The Association of Southern African Travel Agents (ASATA) warns that the new requirement by the Department of Home Affairs to be introduced from 01 July, means you’ll need to make extra arrangements to take your kids travelling with you.
In the amendment to the Immigration Act (regulation 6), it has been announced by the Department of Home Affairs that as of 1 July 2014 anyone travelling from or to South Africa with children under 18 must be in possession of a fully unabridged birth certificate, in addition to a valid passport, and without this, travel will be denied.
Otto de Vries, CEO of ASATA says ‘Our understanding is that until recently unabridged birth certificates were not issued automatically and that people have to apply for them. This can be a lengthy process, and this is a major concern for our travellers. With a school holiday period only days away, we are working with other partner associations within the business and travel community to engage with the relevant government bodies to have this new regulation delayed until such time as there has been due consultation with the industry at large on this issue.’
‘We are aware that this new regulation is related to the global issue of child trafficking and as an association we stand behind all efforts to curb this. However, we strongly oppose that the implementation of this new regulation takes place as soon as 01 July 2014. The implications for our industry are of grave concern.

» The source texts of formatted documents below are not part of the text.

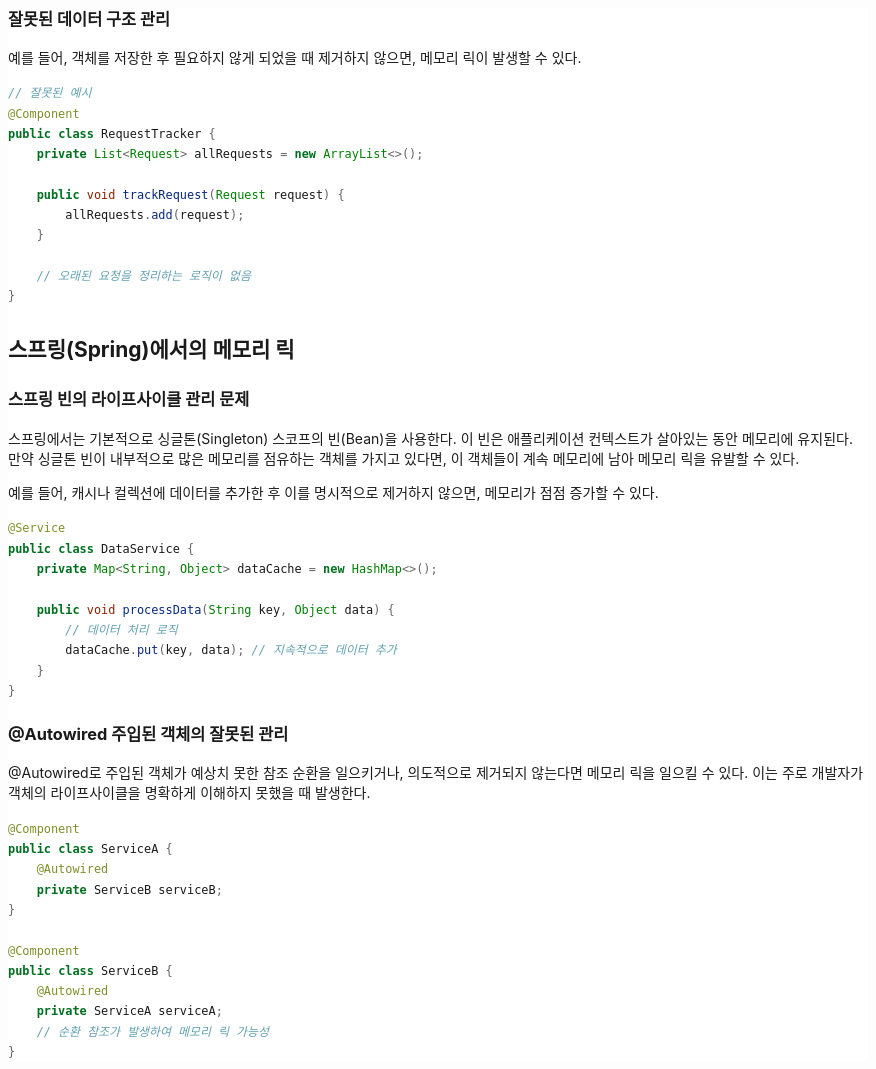 ### 잘못된 데이터 구조 관리

예를 들어, 객체를 저장한 후 필요하지 않게 되었을 때 제거하지 않으면, 메모리 릭이 발생할 수 있다.

```java
// 잘못된 예시
@Component
public class RequestTracker {
    private List<Request> allRequests = new ArrayList<>();
    
    public void trackRequest(Request request) {
        allRequests.add(request);
    }
    
    // 오래된 요청을 정리하는 로직이 없음
}
```

## 스프링(Spring)에서의 메모리 릭

### 스프링 빈의 라이프사이클 관리 문제

스프링에서는 기본적으로 싱글톤(Singleton) 스코프의 빈(Bean)을 사용한다. 이 빈은 애플리케이션 컨텍스트가 살아있는 동안 메모리에 유지된다. 만약 싱글톤 빈이 내부적으로 많은 메모리를 점유하는 객체를 가지고 있다면, 이 객체들이 계속 메모리에 남아 메모리 릭을 유발할 수 있다.

예를 들어, 캐시나 컬렉션에 데이터를 추가한 후 이를 명시적으로 제거하지 않으면, 메모리가 점점 증가할 수 있다.

```java
@Service
public class DataService {
    private Map<String, Object> dataCache = new HashMap<>();
    
    public void processData(String key, Object data) {
        // 데이터 처리 로직
        dataCache.put(key, data); // 지속적으로 데이터 추가
    }
}
```

### @Autowired 주입된 객체의 잘못된 관리

@Autowired로 주입된 객체가 예상치 못한 참조 순환을 일으키거나, 의도적으로 제거되지 않는다면 메모리 릭을 일으킬 수 있다. 이는 주로 개발자가 객체의 라이프사이클을 명확하게 이해하지 못했을 때 발생한다.

```java
@Component
public class ServiceA {
    @Autowired
    private ServiceB serviceB;
}

@Component
public class ServiceB {
    @Autowired
    private ServiceA serviceA;
    // 순환 참조가 발생하여 메모리 릭 가능성
}
```
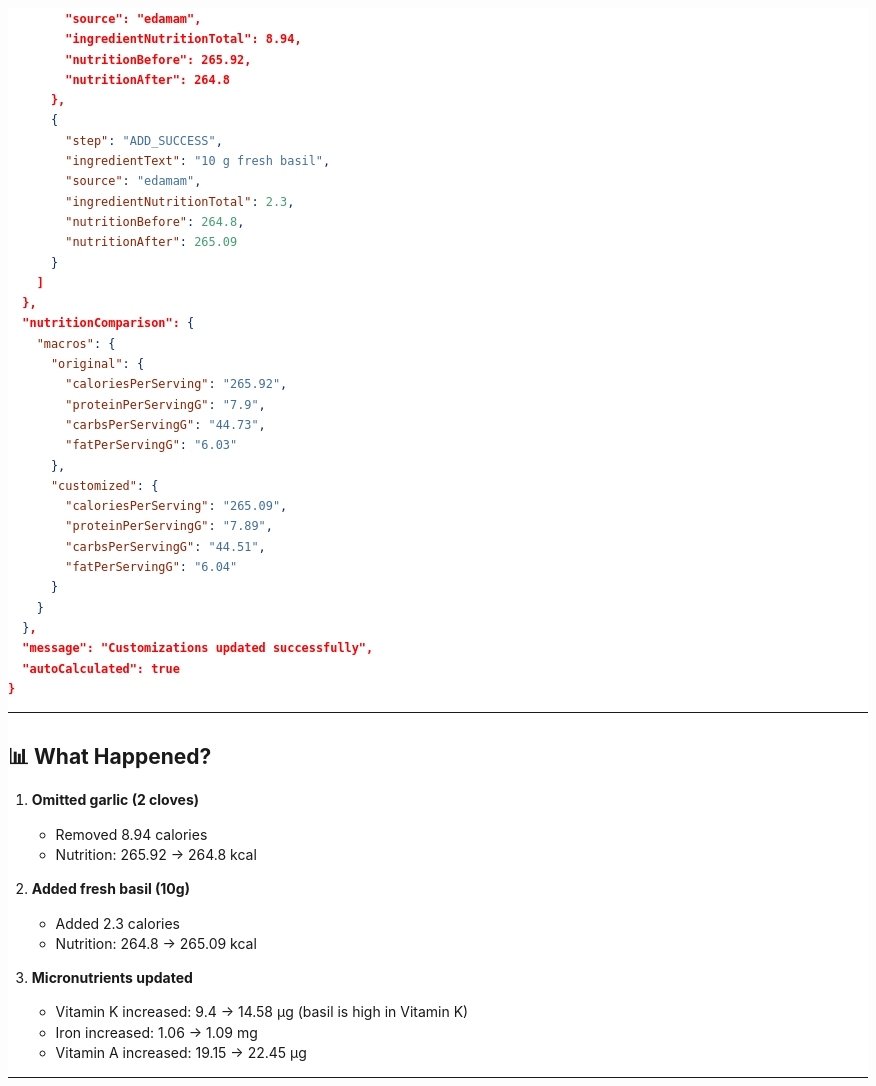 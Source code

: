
 ```json
        "source": "edamam",
        "ingredientNutritionTotal": 8.94,
        "nutritionBefore": 265.92,
        "nutritionAfter": 264.8
      },
      {
        "step": "ADD_SUCCESS",
        "ingredientText": "10 g fresh basil",
        "source": "edamam",
        "ingredientNutritionTotal": 2.3,
        "nutritionBefore": 264.8,
        "nutritionAfter": 265.09
      }
    ]
  },
  "nutritionComparison": {
    "macros": {
      "original": {
        "caloriesPerServing": "265.92",
        "proteinPerServingG": "7.9",
        "carbsPerServingG": "44.73",
        "fatPerServingG": "6.03"
      },
      "customized": {
        "caloriesPerServing": "265.09",
        "proteinPerServingG": "7.89",
        "carbsPerServingG": "44.51",
        "fatPerServingG": "6.04"
      }
    }
  },
  "message": "Customizations updated successfully",
  "autoCalculated": true
}
```

---

## 📊 What Happened?

1. **Omitted garlic (2 cloves)**
   - Removed 8.94 calories
   - Nutrition: 265.92 → 264.8 kcal

2. **Added fresh basil (10g)**
   - Added 2.3 calories
   - Nutrition: 264.8 → 265.09 kcal

3. **Micronutrients updated**
   - Vitamin K increased: 9.4 → 14.58 µg (basil is high in Vitamin K)
   - Iron increased: 1.06 → 1.09 mg
   - Vitamin A increased: 19.15 → 22.45 µg

---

Travel agents, airlines, tour operators and airport staff worldwide need appropriate notice in order to be educated on such changes in regulations, we can only foresee confusion and negative outcomes for the South African travel industry.’
‘It is of major importance to us that ASATA member agents have the latest up-to-date information to pass on to their clients and we will therefore continue to engage with all concerned by this very important issue,’ concluded Otto.
ASATA advises all those passengers who are travelling, in the near future, with children, to take note of this regulation and consult with their ASATA professional travel agent, to enquire with their local Department of Home Affairs, and to ensure that they take the necessary actions to avoid disappointment and delays in their travel plans.